[[ DATA SUPPLIED, beginning ]]
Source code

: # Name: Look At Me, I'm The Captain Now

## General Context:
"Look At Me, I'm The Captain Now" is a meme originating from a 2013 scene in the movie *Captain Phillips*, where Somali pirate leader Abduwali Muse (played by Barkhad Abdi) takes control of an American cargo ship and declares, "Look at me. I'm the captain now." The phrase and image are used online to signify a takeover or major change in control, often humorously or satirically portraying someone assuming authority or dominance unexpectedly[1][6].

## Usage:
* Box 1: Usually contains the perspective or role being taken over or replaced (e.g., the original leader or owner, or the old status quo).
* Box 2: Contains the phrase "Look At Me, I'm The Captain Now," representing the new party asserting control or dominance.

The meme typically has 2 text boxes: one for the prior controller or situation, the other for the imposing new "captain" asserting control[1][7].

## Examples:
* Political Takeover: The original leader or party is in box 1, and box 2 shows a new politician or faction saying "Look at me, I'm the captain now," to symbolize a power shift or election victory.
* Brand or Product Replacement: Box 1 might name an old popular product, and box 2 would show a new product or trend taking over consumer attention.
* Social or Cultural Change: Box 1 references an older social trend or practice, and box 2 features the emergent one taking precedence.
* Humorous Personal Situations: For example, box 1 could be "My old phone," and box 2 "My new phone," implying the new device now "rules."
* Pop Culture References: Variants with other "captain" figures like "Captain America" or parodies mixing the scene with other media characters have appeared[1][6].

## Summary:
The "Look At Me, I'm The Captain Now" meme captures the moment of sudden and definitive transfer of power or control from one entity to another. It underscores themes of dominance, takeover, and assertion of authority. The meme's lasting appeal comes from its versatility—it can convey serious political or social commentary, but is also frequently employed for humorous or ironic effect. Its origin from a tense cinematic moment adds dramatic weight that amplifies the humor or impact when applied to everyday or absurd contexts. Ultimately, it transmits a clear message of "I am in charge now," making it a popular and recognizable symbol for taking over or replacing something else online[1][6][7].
[[ DATA SUPPLIED, end ]]
[[ DATA SUPPLIED, beginning ]]
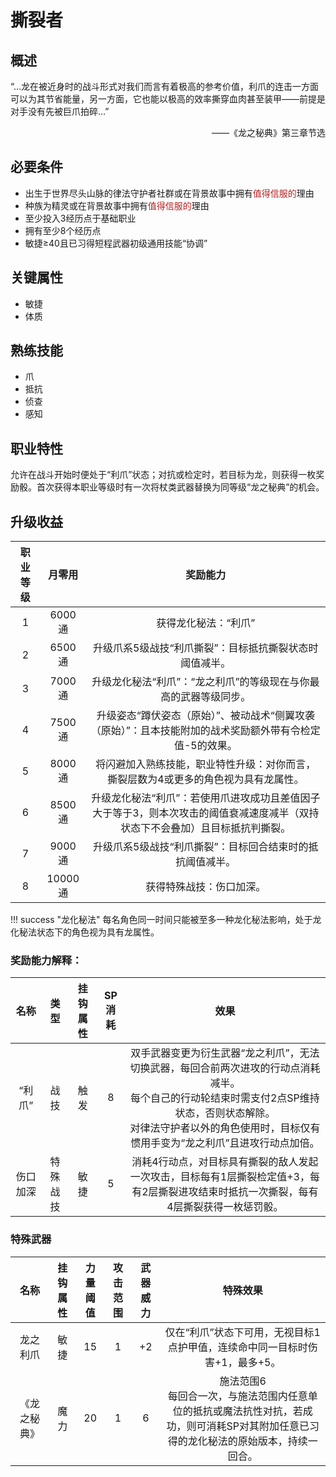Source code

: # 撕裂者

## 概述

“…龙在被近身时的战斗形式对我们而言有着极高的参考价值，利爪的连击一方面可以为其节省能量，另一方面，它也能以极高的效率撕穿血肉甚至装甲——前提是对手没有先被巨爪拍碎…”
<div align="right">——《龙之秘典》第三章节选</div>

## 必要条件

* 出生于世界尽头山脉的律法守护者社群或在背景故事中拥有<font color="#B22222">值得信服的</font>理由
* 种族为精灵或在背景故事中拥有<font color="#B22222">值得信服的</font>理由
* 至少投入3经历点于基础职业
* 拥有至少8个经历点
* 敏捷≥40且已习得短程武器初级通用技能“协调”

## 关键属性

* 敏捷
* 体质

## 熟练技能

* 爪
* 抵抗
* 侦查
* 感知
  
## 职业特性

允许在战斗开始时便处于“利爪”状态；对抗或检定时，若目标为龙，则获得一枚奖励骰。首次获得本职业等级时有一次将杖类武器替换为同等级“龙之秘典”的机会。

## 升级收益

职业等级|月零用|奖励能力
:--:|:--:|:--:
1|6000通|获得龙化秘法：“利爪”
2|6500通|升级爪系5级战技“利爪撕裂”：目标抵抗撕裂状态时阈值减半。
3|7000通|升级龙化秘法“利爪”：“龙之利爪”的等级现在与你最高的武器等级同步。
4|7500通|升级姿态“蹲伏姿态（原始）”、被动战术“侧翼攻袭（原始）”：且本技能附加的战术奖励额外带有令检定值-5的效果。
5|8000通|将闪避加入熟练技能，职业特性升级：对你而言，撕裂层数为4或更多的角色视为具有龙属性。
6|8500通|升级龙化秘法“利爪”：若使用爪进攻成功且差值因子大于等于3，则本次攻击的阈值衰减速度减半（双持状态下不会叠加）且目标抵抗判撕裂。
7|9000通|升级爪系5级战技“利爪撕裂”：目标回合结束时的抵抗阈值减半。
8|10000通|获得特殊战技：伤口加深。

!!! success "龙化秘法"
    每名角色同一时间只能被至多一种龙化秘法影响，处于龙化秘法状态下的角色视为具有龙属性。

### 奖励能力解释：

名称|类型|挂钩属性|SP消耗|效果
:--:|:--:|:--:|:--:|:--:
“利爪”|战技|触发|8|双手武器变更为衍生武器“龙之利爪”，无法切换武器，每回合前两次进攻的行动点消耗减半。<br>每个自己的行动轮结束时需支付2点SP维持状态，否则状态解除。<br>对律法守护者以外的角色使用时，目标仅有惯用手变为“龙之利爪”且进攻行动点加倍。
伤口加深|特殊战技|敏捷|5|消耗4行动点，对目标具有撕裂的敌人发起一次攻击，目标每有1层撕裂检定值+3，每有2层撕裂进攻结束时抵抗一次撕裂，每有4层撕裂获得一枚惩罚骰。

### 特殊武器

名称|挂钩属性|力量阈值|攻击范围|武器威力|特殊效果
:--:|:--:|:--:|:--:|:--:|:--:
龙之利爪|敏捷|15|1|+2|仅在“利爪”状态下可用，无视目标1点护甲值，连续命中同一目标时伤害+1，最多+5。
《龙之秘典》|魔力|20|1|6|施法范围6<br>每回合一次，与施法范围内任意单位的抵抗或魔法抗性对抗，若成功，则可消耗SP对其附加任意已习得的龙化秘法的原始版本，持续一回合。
[[ DATA SUPPLIED, end ]]
[[ DATA SUPPLIED, beginning ]]
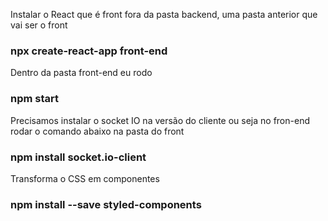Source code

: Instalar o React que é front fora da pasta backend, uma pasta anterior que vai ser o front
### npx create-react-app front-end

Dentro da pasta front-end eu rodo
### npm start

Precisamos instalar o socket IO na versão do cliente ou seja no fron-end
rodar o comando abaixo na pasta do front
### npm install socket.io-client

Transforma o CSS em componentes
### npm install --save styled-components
[[ DATA SUPPLIED, end ]]
**YOUR OBJECTIVE**
Which lines above include "color"? Show each of them by copying it.

**OUTPUT**
* 出生于世界尽头山脉的律法守护者社群或在背景故事中拥有<font color="#B22222">值得信服的</font>理由
* 种族为精灵或在背景故事中拥有<font color="#B22222">值得信服的</font>理由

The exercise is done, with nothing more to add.